(What you should do): Without any of the pictures, transcribe all the lines below exactly.

Records drawn from a dataset:
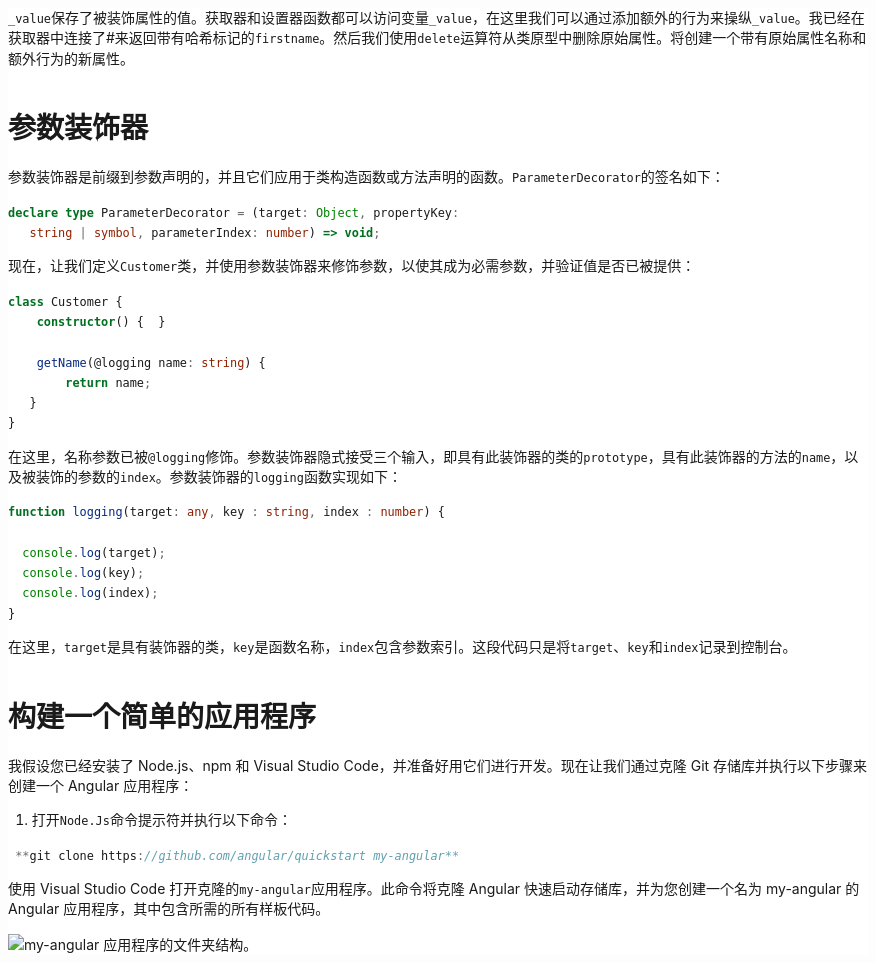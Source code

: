 `_value`保存了被装饰属性的值。获取器和设置器函数都可以访问变量`_value`，在这里我们可以通过添加额外的行为来操纵`_value`。我已经在获取器中连接了#来返回带有哈希标记的`firstname`。然后我们使用`delete`运算符从类原型中删除原始属性。将创建一个带有原始属性名称和额外行为的新属性。

# 参数装饰器

参数装饰器是前缀到参数声明的，并且它们应用于类构造函数或方法声明的函数。`ParameterDecorator`的签名如下：

```ts
declare type ParameterDecorator = (target: Object, propertyKey:  
   string | symbol, parameterIndex: number) => void; 

```

现在，让我们定义`Customer`类，并使用参数装饰器来修饰参数，以使其成为必需参数，并验证值是否已被提供：

```ts
class Customer { 
    constructor() {  } 

    getName(@logging name: string) { 
        return name; 
   } 
} 

```

在这里，名称参数已被`@logging`修饰。参数装饰器隐式接受三个输入，即具有此装饰器的类的`prototype`，具有此装饰器的方法的`name`，以及被装饰的参数的`index`。参数装饰器的`logging`函数实现如下：

```ts
function logging(target: any, key : string, index : number) { 

  console.log(target); 
  console.log(key); 
  console.log(index); 
} 

```

在这里，`target`是具有装饰器的类，`key`是函数名称，`index`包含参数索引。这段代码只是将`target`、`key`和`index`记录到控制台。

# 构建一个简单的应用程序

我假设您已经安装了 Node.js、npm 和 Visual Studio Code，并准备好用它们进行开发。现在让我们通过克隆 Git 存储库并执行以下步骤来创建一个 Angular 应用程序：

1.  打开`Node.Js`命令提示符并执行以下命令：

```ts
 **git clone https://github.com/angular/quickstart my-angular** 

```

使用 Visual Studio Code 打开克隆的`my-angular`应用程序。此命令将克隆 Angular 快速启动存储库，并为您创建一个名为 my-angular 的 Angular 应用程序，其中包含所需的所有样板代码。

![](https://github.com/OpenDocCN/freelearn-angular-zh/raw/master/docs/exp-ng/img/5da2b9fa-3474-4251-8eb6-9debbfc749e9.png)my-angular 应用程序的文件夹结构。
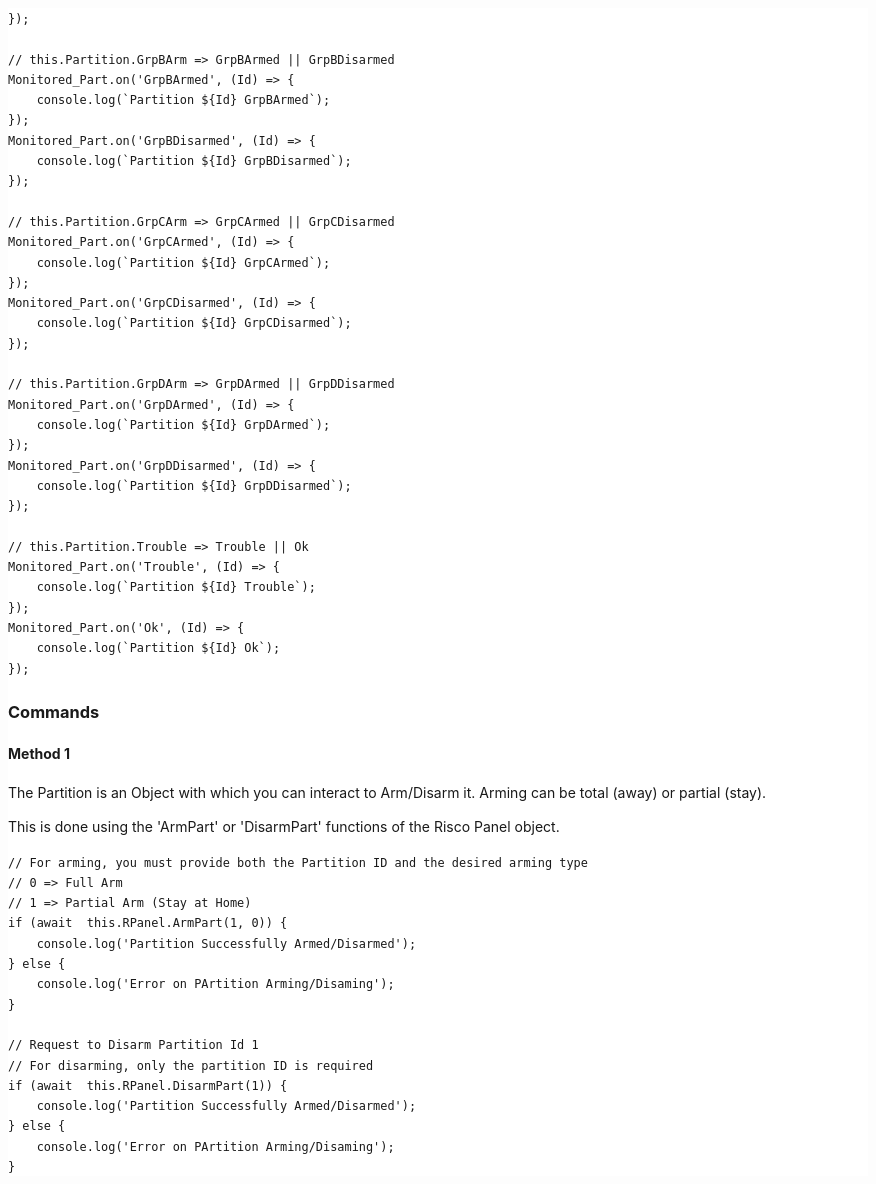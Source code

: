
 ```
});

// this.Partition.GrpBArm => GrpBArmed || GrpBDisarmed
Monitored_Part.on('GrpBArmed', (Id) => {
    console.log(`Partition ${Id} GrpBArmed`);
});
Monitored_Part.on('GrpBDisarmed', (Id) => {
    console.log(`Partition ${Id} GrpBDisarmed`);
});

// this.Partition.GrpCArm => GrpCArmed || GrpCDisarmed
Monitored_Part.on('GrpCArmed', (Id) => {
    console.log(`Partition ${Id} GrpCArmed`);
});
Monitored_Part.on('GrpCDisarmed', (Id) => {
    console.log(`Partition ${Id} GrpCDisarmed`);
});

// this.Partition.GrpDArm => GrpDArmed || GrpDDisarmed
Monitored_Part.on('GrpDArmed', (Id) => {
    console.log(`Partition ${Id} GrpDArmed`);
});
Monitored_Part.on('GrpDDisarmed', (Id) => {
    console.log(`Partition ${Id} GrpDDisarmed`);
});

// this.Partition.Trouble => Trouble || Ok
Monitored_Part.on('Trouble', (Id) => {
    console.log(`Partition ${Id} Trouble`);
});
Monitored_Part.on('Ok', (Id) => {
    console.log(`Partition ${Id} Ok`);
});
```

### Commands

#### Method 1
The Partition is an Object with which you can interact to Arm/Disarm it.
Arming can be total (away) or partial (stay).

This is done using the 'ArmPart' or 'DisarmPart' functions of the Risco Panel object.

```
// For arming, you must provide both the Partition ID and the desired arming type
// 0 => Full Arm
// 1 => Partial Arm (Stay at Home)
if (await  this.RPanel.ArmPart(1, 0)) {
	console.log('Partition Successfully Armed/Disarmed');
} else {
	console.log('Error on PArtition Arming/Disaming');
}

// Request to Disarm Partition Id 1
// For disarming, only the partition ID is required
if (await  this.RPanel.DisarmPart(1)) {
	console.log('Partition Successfully Armed/Disarmed');
} else {
	console.log('Error on PArtition Arming/Disaming');
}
```
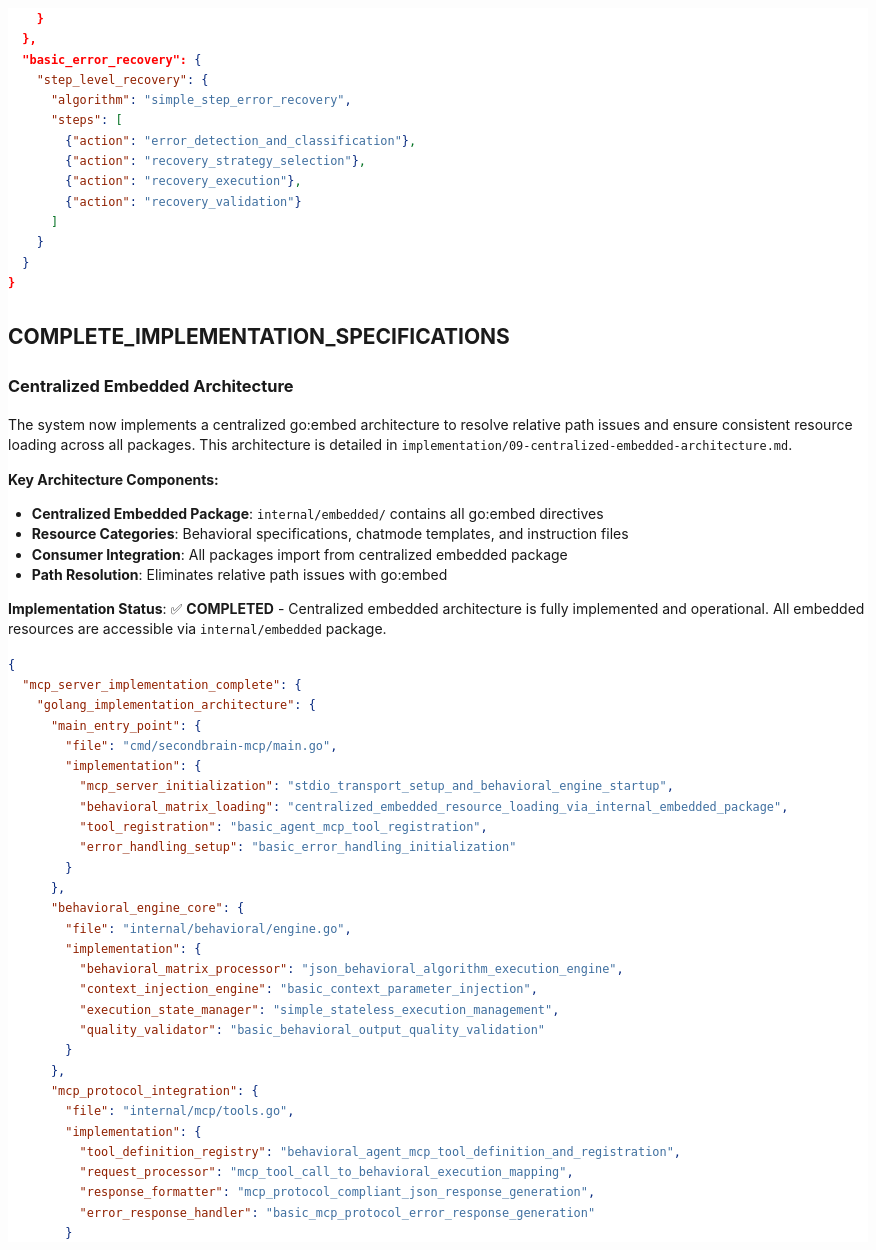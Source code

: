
 ```json
    }
  },
  "basic_error_recovery": {
    "step_level_recovery": {
      "algorithm": "simple_step_error_recovery",
      "steps": [
        {"action": "error_detection_and_classification"},
        {"action": "recovery_strategy_selection"},
        {"action": "recovery_execution"},
        {"action": "recovery_validation"}
      ]
    }
  }
}
```

## COMPLETE_IMPLEMENTATION_SPECIFICATIONS

### Centralized Embedded Architecture

The system now implements a centralized go:embed architecture to resolve relative path issues and ensure consistent resource loading across all packages. This architecture is detailed in `implementation/09-centralized-embedded-architecture.md`.

**Key Architecture Components:**
- **Centralized Embedded Package**: `internal/embedded/` contains all go:embed directives
- **Resource Categories**: Behavioral specifications, chatmode templates, and instruction files
- **Consumer Integration**: All packages import from centralized embedded package
- **Path Resolution**: Eliminates relative path issues with go:embed

**Implementation Status**: ✅ **COMPLETED** - Centralized embedded architecture is fully implemented and operational. All embedded resources are accessible via `internal/embedded` package.

```json
{
  "mcp_server_implementation_complete": {
    "golang_implementation_architecture": {
      "main_entry_point": {
        "file": "cmd/secondbrain-mcp/main.go",
        "implementation": {
          "mcp_server_initialization": "stdio_transport_setup_and_behavioral_engine_startup",
          "behavioral_matrix_loading": "centralized_embedded_resource_loading_via_internal_embedded_package",
          "tool_registration": "basic_agent_mcp_tool_registration",
          "error_handling_setup": "basic_error_handling_initialization"
        }
      },
      "behavioral_engine_core": {
        "file": "internal/behavioral/engine.go",
        "implementation": {
          "behavioral_matrix_processor": "json_behavioral_algorithm_execution_engine",
          "context_injection_engine": "basic_context_parameter_injection",
          "execution_state_manager": "simple_stateless_execution_management",
          "quality_validator": "basic_behavioral_output_quality_validation"
        }
      },
      "mcp_protocol_integration": {
        "file": "internal/mcp/tools.go",
        "implementation": {
          "tool_definition_registry": "behavioral_agent_mcp_tool_definition_and_registration",
          "request_processor": "mcp_tool_call_to_behavioral_execution_mapping",
          "response_formatter": "mcp_protocol_compliant_json_response_generation",
          "error_response_handler": "basic_mcp_protocol_error_response_generation"
        }
```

(Expected answer):
Source code

: `_value`保存了被装饰属性的值。获取器和设置器函数都可以访问变量`_value`，在这里我们可以通过添加额外的行为来操纵`_value`。我已经在获取器中连接了#来返回带有哈希标记的`firstname`。然后我们使用`delete`运算符从类原型中删除原始属性。将创建一个带有原始属性名称和额外行为的新属性。

# 参数装饰器

参数装饰器是前缀到参数声明的，并且它们应用于类构造函数或方法声明的函数。`ParameterDecorator`的签名如下：

```ts
declare type ParameterDecorator = (target: Object, propertyKey:  
   string | symbol, parameterIndex: number) => void; 

```

现在，让我们定义`Customer`类，并使用参数装饰器来修饰参数，以使其成为必需参数，并验证值是否已被提供：

```ts
class Customer { 
    constructor() {  } 

    getName(@logging name: string) { 
        return name; 
   } 
} 

```

在这里，名称参数已被`@logging`修饰。参数装饰器隐式接受三个输入，即具有此装饰器的类的`prototype`，具有此装饰器的方法的`name`，以及被装饰的参数的`index`。参数装饰器的`logging`函数实现如下：

```ts
function logging(target: any, key : string, index : number) { 

  console.log(target); 
  console.log(key); 
  console.log(index); 
} 

```

在这里，`target`是具有装饰器的类，`key`是函数名称，`index`包含参数索引。这段代码只是将`target`、`key`和`index`记录到控制台。

# 构建一个简单的应用程序

我假设您已经安装了 Node.js、npm 和 Visual Studio Code，并准备好用它们进行开发。现在让我们通过克隆 Git 存储库并执行以下步骤来创建一个 Angular 应用程序：

1.  打开`Node.Js`命令提示符并执行以下命令：

```ts
 **git clone https://github.com/angular/quickstart my-angular** 

```

使用 Visual Studio Code 打开克隆的`my-angular`应用程序。此命令将克隆 Angular 快速启动存储库，并为您创建一个名为 my-angular 的 Angular 应用程序，其中包含所需的所有样板代码。

![](https://github.com/OpenDocCN/freelearn-angular-zh/raw/master/docs/exp-ng/img/5da2b9fa-3474-4251-8eb6-9debbfc749e9.png)my-angular 应用程序的文件夹结构。
Source code

:
 ```
});

// this.Partition.GrpBArm => GrpBArmed || GrpBDisarmed
Monitored_Part.on('GrpBArmed', (Id) => {
    console.log(`Partition ${Id} GrpBArmed`);
});
Monitored_Part.on('GrpBDisarmed', (Id) => {
    console.log(`Partition ${Id} GrpBDisarmed`);
});

// this.Partition.GrpCArm => GrpCArmed || GrpCDisarmed
Monitored_Part.on('GrpCArmed', (Id) => {
    console.log(`Partition ${Id} GrpCArmed`);
});
Monitored_Part.on('GrpCDisarmed', (Id) => {
    console.log(`Partition ${Id} GrpCDisarmed`);
});

// this.Partition.GrpDArm => GrpDArmed || GrpDDisarmed
Monitored_Part.on('GrpDArmed', (Id) => {
    console.log(`Partition ${Id} GrpDArmed`);
});
Monitored_Part.on('GrpDDisarmed', (Id) => {
    console.log(`Partition ${Id} GrpDDisarmed`);
});

// this.Partition.Trouble => Trouble || Ok
Monitored_Part.on('Trouble', (Id) => {
    console.log(`Partition ${Id} Trouble`);
});
Monitored_Part.on('Ok', (Id) => {
    console.log(`Partition ${Id} Ok`);
});
```

### Commands

#### Method 1
The Partition is an Object with which you can interact to Arm/Disarm it.
Arming can be total (away) or partial (stay).

This is done using the 'ArmPart' or 'DisarmPart' functions of the Risco Panel object.

```
// For arming, you must provide both the Partition ID and the desired arming type
// 0 => Full Arm
// 1 => Partial Arm (Stay at Home)
if (await  this.RPanel.ArmPart(1, 0)) {
	console.log('Partition Successfully Armed/Disarmed');
} else {
	console.log('Error on PArtition Arming/Disaming');
}

// Request to Disarm Partition Id 1
// For disarming, only the partition ID is required
if (await  this.RPanel.DisarmPart(1)) {
	console.log('Partition Successfully Armed/Disarmed');
} else {
	console.log('Error on PArtition Arming/Disaming');
}
```
Source code

:
 ```json
    }
  },
  "basic_error_recovery": {
    "step_level_recovery": {
      "algorithm": "simple_step_error_recovery",
      "steps": [
        {"action": "error_detection_and_classification"},
        {"action": "recovery_strategy_selection"},
        {"action": "recovery_execution"},
        {"action": "recovery_validation"}
      ]
    }
  }
}
```

## COMPLETE_IMPLEMENTATION_SPECIFICATIONS

### Centralized Embedded Architecture

The system now implements a centralized go:embed architecture to resolve relative path issues and ensure consistent resource loading across all packages. This architecture is detailed in `implementation/09-centralized-embedded-architecture.md`.

**Key Architecture Components:**
- **Centralized Embedded Package**: `internal/embedded/` contains all go:embed directives
- **Resource Categories**: Behavioral specifications, chatmode templates, and instruction files
- **Consumer Integration**: All packages import from centralized embedded package
- **Path Resolution**: Eliminates relative path issues with go:embed

**Implementation Status**: ✅ **COMPLETED** - Centralized embedded architecture is fully implemented and operational. All embedded resources are accessible via `internal/embedded` package.

```json
{
  "mcp_server_implementation_complete": {
    "golang_implementation_architecture": {
      "main_entry_point": {
        "file": "cmd/secondbrain-mcp/main.go",
        "implementation": {
          "mcp_server_initialization": "stdio_transport_setup_and_behavioral_engine_startup",
          "behavioral_matrix_loading": "centralized_embedded_resource_loading_via_internal_embedded_package",
          "tool_registration": "basic_agent_mcp_tool_registration",
          "error_handling_setup": "basic_error_handling_initialization"
        }
      },
      "behavioral_engine_core": {
        "file": "internal/behavioral/engine.go",
        "implementation": {
          "behavioral_matrix_processor": "json_behavioral_algorithm_execution_engine",
          "context_injection_engine": "basic_context_parameter_injection",
          "execution_state_manager": "simple_stateless_execution_management",
          "quality_validator": "basic_behavioral_output_quality_validation"
        }
      },
      "mcp_protocol_integration": {
        "file": "internal/mcp/tools.go",
        "implementation": {
          "tool_definition_registry": "behavioral_agent_mcp_tool_definition_and_registration",
          "request_processor": "mcp_tool_call_to_behavioral_execution_mapping",
          "response_formatter": "mcp_protocol_compliant_json_response_generation",
          "error_response_handler": "basic_mcp_protocol_error_response_generation"
        }
```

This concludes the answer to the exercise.